Joseph writes: “The street trader said that the commercial spool is 100m
long while the domestic ones are only 10m. When I looked at it, it
didn’t look like it was ten times larger than the usual roll. May be
that’s why the price was just four times that of the normal size. Can
you figure out if this is a good deal?”
On reading Joseph’s email, I went to the supermarkets with a ruler to
measure the sizes of toilet paper – the things that readers make me do!
Anyway, here are the results:
The regular domestic roll measures about 10.5cm in diameter and it is
wound on a spool that is 4.5cm wide. Closer inspection revealed some
additional information. The toilet paper is divided into 200 sheets each
measuring 12.5cm in length. Therefore, the complete roll must be 2,500cm
long (12.5cm x 200 sheets); that is, 25m.

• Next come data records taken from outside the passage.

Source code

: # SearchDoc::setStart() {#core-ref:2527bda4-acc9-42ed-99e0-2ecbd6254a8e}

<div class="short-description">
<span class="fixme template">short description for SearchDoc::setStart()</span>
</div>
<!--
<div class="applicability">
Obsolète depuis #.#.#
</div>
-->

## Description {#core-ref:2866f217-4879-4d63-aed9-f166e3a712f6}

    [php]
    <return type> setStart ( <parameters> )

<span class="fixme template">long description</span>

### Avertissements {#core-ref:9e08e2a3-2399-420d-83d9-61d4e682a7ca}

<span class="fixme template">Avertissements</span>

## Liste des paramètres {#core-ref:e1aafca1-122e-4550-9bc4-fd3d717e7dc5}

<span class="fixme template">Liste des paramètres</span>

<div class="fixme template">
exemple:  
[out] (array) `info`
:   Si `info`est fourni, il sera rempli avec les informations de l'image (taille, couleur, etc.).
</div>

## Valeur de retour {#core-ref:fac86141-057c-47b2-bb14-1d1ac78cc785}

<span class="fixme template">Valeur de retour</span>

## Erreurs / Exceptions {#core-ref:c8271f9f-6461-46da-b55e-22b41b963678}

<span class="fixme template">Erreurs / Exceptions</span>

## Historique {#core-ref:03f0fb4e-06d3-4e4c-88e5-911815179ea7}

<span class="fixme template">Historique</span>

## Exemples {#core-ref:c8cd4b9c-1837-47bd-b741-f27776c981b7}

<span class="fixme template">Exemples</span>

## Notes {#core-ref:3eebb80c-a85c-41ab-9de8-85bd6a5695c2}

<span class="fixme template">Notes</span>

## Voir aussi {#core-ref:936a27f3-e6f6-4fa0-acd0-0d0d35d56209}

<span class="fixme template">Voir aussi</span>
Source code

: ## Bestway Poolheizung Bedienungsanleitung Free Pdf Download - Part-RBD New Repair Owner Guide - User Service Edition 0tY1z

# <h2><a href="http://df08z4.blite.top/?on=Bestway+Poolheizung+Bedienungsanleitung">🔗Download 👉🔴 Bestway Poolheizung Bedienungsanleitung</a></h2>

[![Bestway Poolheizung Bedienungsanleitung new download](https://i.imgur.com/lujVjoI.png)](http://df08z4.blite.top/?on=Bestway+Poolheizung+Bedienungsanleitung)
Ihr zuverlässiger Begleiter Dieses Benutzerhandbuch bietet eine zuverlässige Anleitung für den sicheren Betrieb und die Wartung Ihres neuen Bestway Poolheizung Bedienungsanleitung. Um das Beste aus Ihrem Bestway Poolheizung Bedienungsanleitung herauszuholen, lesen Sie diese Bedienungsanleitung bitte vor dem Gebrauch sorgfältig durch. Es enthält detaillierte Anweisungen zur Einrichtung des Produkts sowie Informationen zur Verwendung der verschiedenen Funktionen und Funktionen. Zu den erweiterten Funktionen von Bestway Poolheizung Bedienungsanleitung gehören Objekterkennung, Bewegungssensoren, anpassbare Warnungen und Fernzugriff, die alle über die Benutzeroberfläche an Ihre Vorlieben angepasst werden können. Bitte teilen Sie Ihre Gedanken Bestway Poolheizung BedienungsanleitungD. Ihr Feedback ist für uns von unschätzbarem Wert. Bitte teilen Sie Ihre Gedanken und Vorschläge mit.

Now this is exactly a quarter of the length of the commercial roll (100m
divided by 4 is equal to 25m). So, it makes perfect sense that the price
of the larger roll is four times that of the smaller one – Joseph isn’t
getting any price advantage!
What remains now is to establish whether the 100m claim is true. To find
out, I also measured the diameter of the commercial roll. This came to
about 19cm. Since these diameters depend very much on how tightly the
rolls are wound, I was careful to take measurements on the same brand of
tissue.
At first sight, there seems to be something wrong: 19cm is definitely
not near four times the 10.5cm of the domestic roll. What’s going on?
The problem is that humans are accustomed to direct linear proportions,
but in this case, the relationship we want is between areas – not
diameters. That is, the flat surfaces of the rolls.
To get the area covered by the tissue, we subtract that of the spool
from that of the whole roll. The formula is the well-known pi-r-squared.
The radius the domestic roll is 5.25cm (half of 10.5cm) thus the flat
area is 86.6sq-cm. For the spool, the answer comes to 15.9sq-cm.
Therefore the part covered by the tissue is 70.7sq-cm.
In the commercial roll, the radius is 9.5cm (half of 19cm); so the flat
surface is 283.5sq-cm. The spool is the same size as that on the
domestic type, that is, 15.9sq-cm. Thus the area covers by the tissue is
267.6sq-cm.
And now the final test: what is 267.6 divided by 70.7? The answer is
about 3.8. Now 3.8 is close enough to four - the ratio of the lengths of
the two rolls. Therefore, I don’t doubt the manufacturer’s claim – the
commercial roll is four times as long as the domestic one.